Query-level bootstrap CI (n=5,000 resamples, 17 qualifying queries). Coverage score and question coverage rate are 0–1 scale; % well-integrated and core concept count shown at natural scale.
Each row is scaled independently. Filled dot = borderline signal (CI barely includes zero). Open dot = not significant. Query-level bootstrap, 5,000 resamples.
What we measured and why
The question behind this study was practical: if Google's AI Overview cites a page, does that page cover its topic more completely than a page that ranks organically but gets left out? If the answer were yes, improving structural completeness would be a measurable path to AIO citation. If the answer is no, the mechanism is elsewhere.
We collected a snapshot of 22 “what is” queries across technology, marketing, business, education, and finance where Google showed an AI Overview with at least two cited sources. For each query we identified the AIO-cited pages (Condition A) and the organic pages that ranked in the top 10 but were not cited anywhere in our corpus (Condition B). We then ran ContentGrapher Phase 1 analysis on every URL to measure four things: coverage score, core concept count, the proportion of core concepts that are well-integrated rather than merely mentioned, and question coverage rate across eight diagnostic dimensions.
All 217 pages were analyzed without a human audience spec, since the queries are generic explain queries with no meaningful audience differentiation. Phase 1 uses no credits.
The distributions overlap almost completely
The summary statistics show why the gap is so small. Both conditions average around 0.50 on coverage score, have the same median, and the same fraction of pages scoring above 0.60. The “AIO-cited pages are better” assumption, if it exists, is not supported by what we measured.

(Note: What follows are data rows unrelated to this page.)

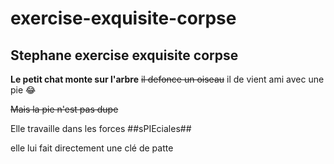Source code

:# exercise-exquisite-corpse
## Stephane exercise exquisite corpse
**Le petit chat monte sur l'arbre**
~~il defonce un oiseau~~
il de vient ami avec une pie :joy:

~~Mais la pie n'est pas dupe~~

Elle travaille dans les forces ##sPIEciales##

elle lui fait directement une clé de patte
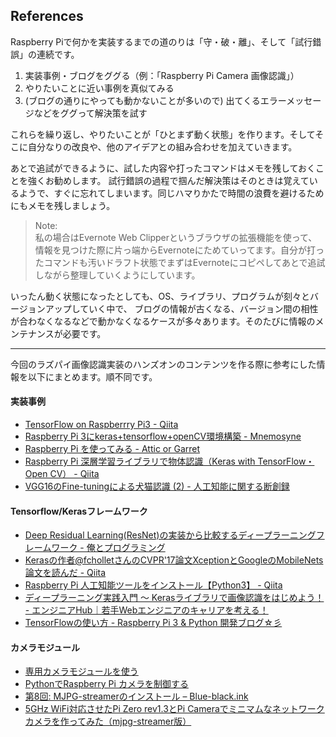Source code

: References
------------

Raspberry Piで何かを実装するまでの道のりは「守・破・離」、そして「試行錯誤」の連続です。

1. 実装事例・ブログをググる（例：「Raspberry Pi Camera 画像認識」）
2. やりたいことに近い事例を真似てみる
3. (ブログの通りにやっても動かないことが多いので) 出てくるエラーメッセージなどをググって解決策を試す

これらを繰り返し、やりたいことが「ひとまず動く状態」を作ります。そしてそこに自分なりの改良や、他のアイデアとの組み合わせを加えていきます。

あとで追試ができるように、試した内容や打ったコマンドはメモを残しておくことを強くお勧めします。
試行錯誤の過程で掴んだ解決策はそのときは覚えているようで、すぐに忘れてしまいます。同じハマりかたで時間の浪費を避けるためにもメモを残しましょう。

>Note:  
>私の場合はEvernote Web Clipperというブラウザの拡張機能を使って、情報を見つけた際に片っ端からEvernoteにためていってます。自分が打ったコマンドも汚いドラフト状態でまずはEvernoteにコピペしてあとで追試しながら整理していくようにしています。

いったん動く状態になったとしても、OS、ライブラリ、プログラムが刻々とバージョンアップしていく中で、
ブログの情報が古くなる、バージョン間の相性が合わなくなるなどで動かなくなるケースが多々あります。そのたびに情報のメンテナンスが必要です。

----
今回のラズパイ画像認識実装のハンズオンのコンテンツを作る際に参考にした情報を以下にまとめます。順不同です。




#### 実装事例
- [TensorFlow on Raspberrry Pi3 - Qiita](https://qiita.com/nanbuwks/items/1a259e780d439330828b)
- [Raspberry Pi 3にkeras+tensorflow+openCV環境構築 - Mnemosyne](http://infotech.hateblo.jp/entry/2017/12/03/025905)
- [Raspberry Pi を使ってみる - Attic or Garret](http://itoi.jp/raspberrypi.html)
- [Raspberry Pi 深層学習ライブラリで物体認識（Keras with TensorFlow・Open CV） - Qiita](https://qiita.com/PonDad/items/c5419c164b4f2efee368)
- [VGG16のFine-tuningによる犬猫認識 (2) - 人工知能に関する断創録](http://aidiary.hatenablog.com/entry/20170110/1484057655)

#### Tensorflow/Kerasフレームワーク
- [Deep Residual Learning(ResNet)の実装から比較するディープラーニングフレームワーク - 俺とプログラミング](http://www.iandprogram.net/entry/2016/06/06/180806)
- [Kerasの作者@fcholletさんのCVPR'17論文XceptionとGoogleのMobileNets論文を読んだ - Qiita](https://qiita.com/yu4u/items/34cd33b944d8bdca142d)
- [Raspberry Pi 人工知能ツールをインストール【Python3】 - Qiita](https://qiita.com/PonDad/items/9fbdf4d694f825dd1b6e)
- [ディープラーニング実践入門 〜 Kerasライブラリで画像認識をはじめよう！ - エンジニアHub｜若手Webエンジニアのキャリアを考える！](https://employment.en-japan.com/engineerhub/entry/2017/04/28/110000)
- [TensorFlowの使い方 - Raspberry Pi 3 & Python 開発ブログ☆彡](http://www.raspberrypirulo.net/entry/2017/04/02/TensorFlow%E3%81%AE%E4%BD%BF%E3%81%84%E6%96%B9)

#### カメラモジュール
- [専用カメラモジュールを使う](https://raspi-wannabe.com/digital-camera/)
- [PythonでRaspberry Pi カメラを制御する](https://iotdiyclub.net/raspberry-pi-camera-python-1/)
- [第8回: MJPG-streamerのインストール – Blue-black.ink](http://blue-black.ink/?page_id=2245)
- [5GHz WiFi対応させたPi Zero rev1.3とPi Cameraでミニマムなネットワークカメラを作ってみた（mjpg-streamer版）](https://kitto-yakudatsu.com/archives/2338)

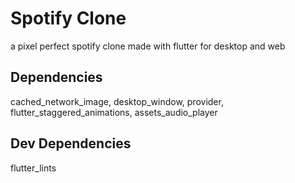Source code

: # Spotify Clone

a pixel perfect spotify clone made with flutter for desktop and web

## Dependencies

cached_network_image, desktop_window, provider, flutter_staggered_animations, assets_audio_player

## Dev Dependencies

flutter_lints
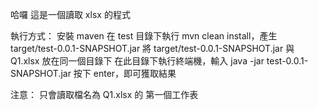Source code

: 哈囉
這是一個讀取 xlsx 的程式

執行方式：
安裝 maven
在 test 目錄下執行 mvn clean install，產生 target/test-0.0.1-SNAPSHOT.jar
將 target/test-0.0.1-SNAPSHOT.jar 與 Q1.xlsx 放在同一個目錄下
在此目錄下執行終端機，輸入 java -jar test-0.0.1-SNAPSHOT.jar
按下 enter，即可獲取結果

注意：
只會讀取檔名為 Q1.xlsx 的 第一個工作表
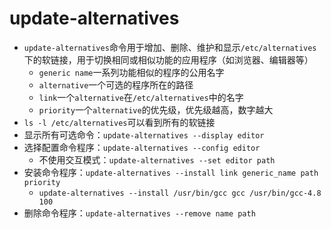 # update-alternatives

- `update-alternatives`命令用于增加、删除、维护和显示`/etc/alternatives`下的软链接，用于切换相同或相似功能的应用程序（如浏览器、编辑器等）
  - `generic name`一系列功能相似的程序的公用名字
  - `alternative`一个可选的程序所在的路径
  - `link`一个`alternative`在`/etc/alternatives`中的名字
  - `priority`一个`alternative`的优先级，优先级越高，数字越大
- `ls -l /etc/alternatives`可以看到所有的软链接
- 显示所有可选命令：`update-alternatives --display editor`
- 选择配置命令程序：`update-alternatives --config editor`
  - 不使用交互模式：`update-alternatives --set editor path`
- 安装命令程序：`update-alternatives --install link generic_name path priority`
  - `update-alternatives --install /usr/bin/gcc gcc /usr/bin/gcc-4.8 100`
- 删除命令程序：`update-alternatives --remove name path`
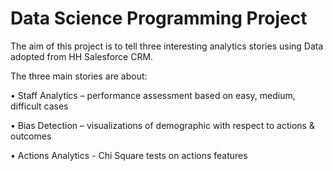 # Data Science Programming Project
The aim of this project is to tell three interesting analytics stories using Data adopted from HH Salesforce CRM.

The three main stories are about:

•	Staff Analytics – performance assessment based on easy, medium, difficult cases

•	Bias Detection – visualizations of demographic with respect to actions & outcomes

•	Actions Analytics - Chi Square tests on actions features 
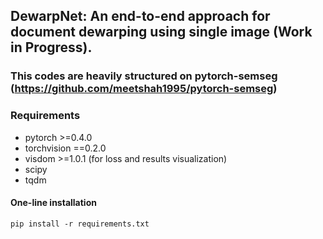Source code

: ## DewarpNet: An end-to-end approach for document dewarping using single image (Work in Progress).

### This codes are heavily structured on pytorch-semseg (https://github.com/meetshah1995/pytorch-semseg)

### Requirements

* pytorch >=0.4.0
* torchvision ==0.2.0
* visdom >=1.0.1 (for loss and results visualization)
* scipy
* tqdm

#### One-line installation
    
`pip install -r requirements.txt`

Each dot is one URL. Vertical scatter is jitter to show density; horizontal position is coverage score. Means are nearly identical.
Coverage score distribution (0–1 scale). URL-level raw values before query-level normalization.

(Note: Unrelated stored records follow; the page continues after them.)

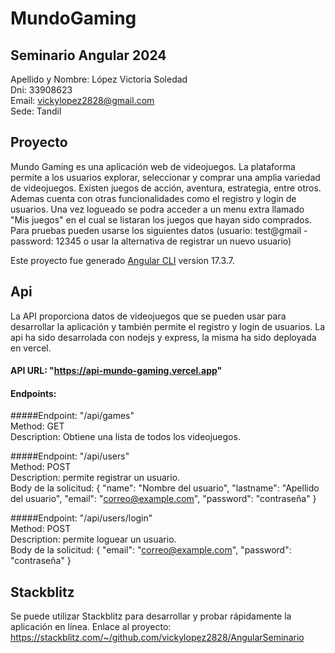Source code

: # MundoGaming

## Seminario Angular 2024
Apellido y Nombre: López Victoria Soledad  
Dni: 33908623  
Email: vickylopez2828@gmail.com  
Sede: Tandil  

## Proyecto
Mundo Gaming es una aplicación web de videojuegos. La plataforma permite a los usuarios explorar, seleccionar y comprar una amplia variedad de videojuegos. Existen juegos de acción, aventura, estrategia, entre otros. Ademas cuenta con otras funcionalidades como el registro y login de usuarios. Una vez logueado se podra acceder a un menu extra llamado "Mis juegos" en el cual se listaran los juegos que hayan sido comprados. Para pruebas pueden usarse los siguientes datos (usuario: test@gmail - password: 12345 o usar la alternativa de registrar un nuevo usuario)

Este proyecto fue generado [Angular CLI](https://github.com/angular/angular-cli) version 17.3.7.

## Api
La API proporciona datos de videojuegos que se pueden usar para desarrollar la aplicación y también permite el registro y login de usuarios. La api ha sido desarrolada con nodejs y express, la misma ha sido deployada en vercel.

#### API URL: "https://api-mundo-gaming.vercel.app"

#### Endpoints:

  #####Endpoint: "/api/games"  
  Method: GET    
  Description: Obtiene una lista de todos los videojuegos.

  #####Endpoint: "/api/users"  
  Method: POST  
  Description: permite registrar un usuario.  
  Body de la solicitud:
    {
      "name": "Nombre del usuario",
      "lastname": "Apellido del usuario",
      "email": "correo@example.com",
      "password": "contraseña"
    }

  #####Endpoint: "/api/users/login"   
  Method: POST    
  Description: permite loguear un usuario.  
  Body de la solicitud:
    {
      "email": "correo@example.com",
      "password": "contraseña"
    }
  

## Stackblitz
Se puede utilizar Stackblitz para desarrollar y probar rápidamente la aplicación en línea. Enlace al proyecto:
https://stackblitz.com/~/github.com/vickylopez2828/AngularSeminario




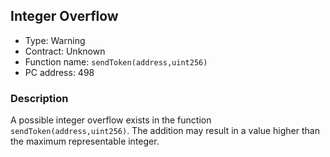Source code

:

## Integer Overflow 

- Type: Warning
- Contract: Unknown
- Function name: `sendToken(address,uint256)`
- PC address: 498



### Description

A possible integer overflow exists in the function `sendToken(address,uint256)`.
The addition may result in a value higher than the maximum representable integer.
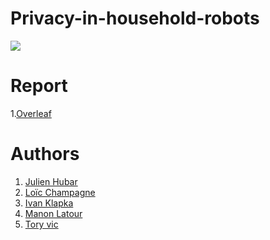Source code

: # Privacy-in-household-robots

![](https://github.com/julien1941/Privacy-in-household-robots/blob/main/Image/Intercept_Echo_v2-3.5MB-2-1542062294.gif)

# Report
  1.[Overleaf](https://www.overleaf.com/7211368769hrmysbysvksr)

# Authors
 1. [Julien Hubar](https://github.com/julien1941)
 1. [Loïc Champagne]()
 1. [Ivan Klapka]()
 1. [Manon Latour]()
 1. [Tory vic]()

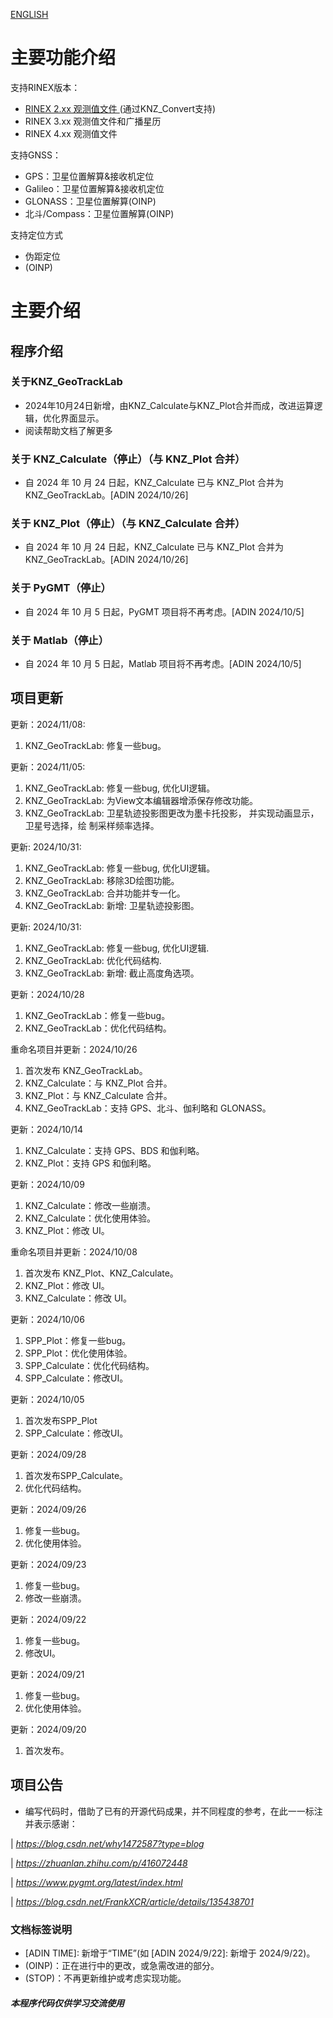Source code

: [ENGLISH](/README.md)

# **主要功能介绍**

支持RINEX版本：
* [RINEX 2.xx 观测值文件 ](https://github.com/KenanZhu111/KNZ_Convert)(通过KNZ_Convert支持)
* RINEX 3.xx 观测值文件和广播星历 
* RINEX 4.xx 观测值文件 

支持GNSS：
* GPS：卫星位置解算&接收机定位
* Galileo：卫星位置解算&接收机定位
* GLONASS：卫星位置解算(OINP)
* 北斗/Compass：卫星位置解算(OINP)

支持定位方式
* 伪距定位
* (OINP)

# 主要介绍
## 程序介绍
### 关于KNZ_GeoTrackLab
* 2024年10月24日新增，由KNZ_Calculate与KNZ_Plot合并而成，改进运算逻辑，优化界面显示。
* 阅读帮助文档了解更多
### 关于 KNZ_Calculate（停止）（与 KNZ_Plot 合并）
* 自 2024 年 10 月 24 日起，KNZ_Calculate 已与 KNZ_Plot 合并为 KNZ_GeoTrackLab。[ADIN 2024/10/26]
### 关于 KNZ_Plot（停止）（与 KNZ_Calculate 合并）
* 自 2024 年 10 月 24 日起，KNZ_Calculate 已与 KNZ_Plot 合并为 KNZ_GeoTrackLab。[ADIN 2024/10/26]
### 关于 PyGMT（停止）
* 自 2024 年 10 月 5 日起，PyGMT 项目将不再考虑。[ADIN 2024/10/5]
### 关于 Matlab（停止）
* 自 2024 年 10 月 5 日起，Matlab 项目将不再考虑。[ADIN 2024/10/5]

## 项目更新
更新：2024/11/08:
1. KNZ_GeoTrackLab: 修复一些bug。

更新：2024/11/05:
1. KNZ_GeoTrackLab: 修复一些bug, 优化UI逻辑。
2. KNZ_GeoTrackLab: 为View文本编辑器增添保存修改功能。
3. KNZ_GeoTrackLab: 卫星轨迹投影图更改为墨卡托投影，
                    并实现动画显示，卫星号选择，绘
                    制采样频率选择。

更新: 2024/10/31:
1. KNZ_GeoTrackLab: 修复一些bug, 优化UI逻辑。
2. KNZ_GeoTrackLab: 移除3D绘图功能。
2. KNZ_GeoTrackLab: 合并功能并专一化。
3. KNZ_GeoTrackLab: 新增: 
                        卫星轨迹投影图。

更新: 2024/10/31:
1. KNZ_GeoTrackLab: 修复一些bug, 优化UI逻辑.
2. KNZ_GeoTrackLab: 优化代码结构.
3. KNZ_GeoTrackLab: 新增: 
                        截止高度角选项。

更新：2024/10/28
1. KNZ_GeoTrackLab：修复一些bug。
2. KNZ_GeoTrackLab：优化代码结构。

重命名项目并更新：2024/10/26
1. 首次发布 KNZ_GeoTrackLab。
2. KNZ_Calculate：与 KNZ_Plot 合并。
3. KNZ_Plot：与 KNZ_Calculate 合并。
4. KNZ_GeoTrackLab：支持 GPS、北斗、伽利略和 GLONASS。

更新：2024/10/14
1. KNZ_Calculate：支持 GPS、BDS 和伽利略。
2. KNZ_Plot：支持 GPS 和伽利略。

更新：2024/10/09
1. KNZ_Calculate：修改一些崩溃。
2. KNZ_Calculate：优化使用体验。
3. KNZ_Plot：修改 UI。

重命名项目并更新：2024/10/08
1. 首次发布 KNZ_Plot、KNZ_Calculate。
2. KNZ_Plot：修改 UI。
3. KNZ_Calculate：修改 UI。

更新：2024/10/06
1. SPP_Plot：修复一些bug。
2. SPP_Plot：优化使用体验。
3. SPP_Calculate：优化代码结构。
4. SPP_Calculate：修改UI。

更新：2024/10/05
1. 首次发布SPP_Plot
2. SPP_Calculate：修改UI。

更新：2024/09/28
1. 首次发布SPP_Calculate。
2. 优化代码结构。

更新：2024/09/26
1. 修复一些bug。
2. 优化使用体验。

更新：2024/09/23
1. 修复一些bug。
2. 修改一些崩溃。

更新：2024/09/22
1. 修复一些bug。
2. 修改UI。

更新：2024/09/21
1. 修复一些bug。
2. 优化使用体验。

更新：2024/09/20
1. 首次发布。

## 项目公告
* 编写代码时，借助了已有的开源代码成果，并不同程度的参考，在此一一标注并表示感谢：

| *https://blog.csdn.net/why1472587?type=blog*

| *https://zhuanlan.zhihu.com/p/416072448*

| *https://www.pygmt.org/latest/index.html*

| *https://blog.csdn.net/FrankXCR/article/details/135438701*

### 文档标签说明
* [ADIN TIME]: 新增于“TIME”(如 [ADIN 2024/9/22]: 新增于 2024/9/22)。
* (OINP)：正在进行中的更改，或急需改进的部分。
* (STOP)：不再更新维护或考虑实现功能。

#### *本程序代码仅供学习交流使用* ####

The direction flips across queries
The aggregate gap of 0.011 covers an enormous amount of per-query variance. In 11 of the 17 qualifying queries, the cited pages scored higher on coverage score. In 6, the uncited pages scored higher. The gaps range from +0.149 (brand positioning, cited pages better) to −0.166 (service mesh, uncited pages better). When a number flips sign in more than a third of observations, the aggregate is telling you the average is near zero, not that there is a consistent pattern.
22 qualifying queries (all had AIO + ≥2 citations + ≥1 uncited organic result); 5 excluded from query-level analysis (n < 3 in one condition).
What passage-level retrieval implies
Google announced passage ranking in October 2020: the ability to identify individual sections of a page and determine relevance from that section alone, independent of what the rest of the page covers. The official description as of December 2025 is “an AI system we use to identify individual sections or ‘passages’ of a web page” (Google Search Central, 2025). What counts as a passage, in Google's implementation, is not public.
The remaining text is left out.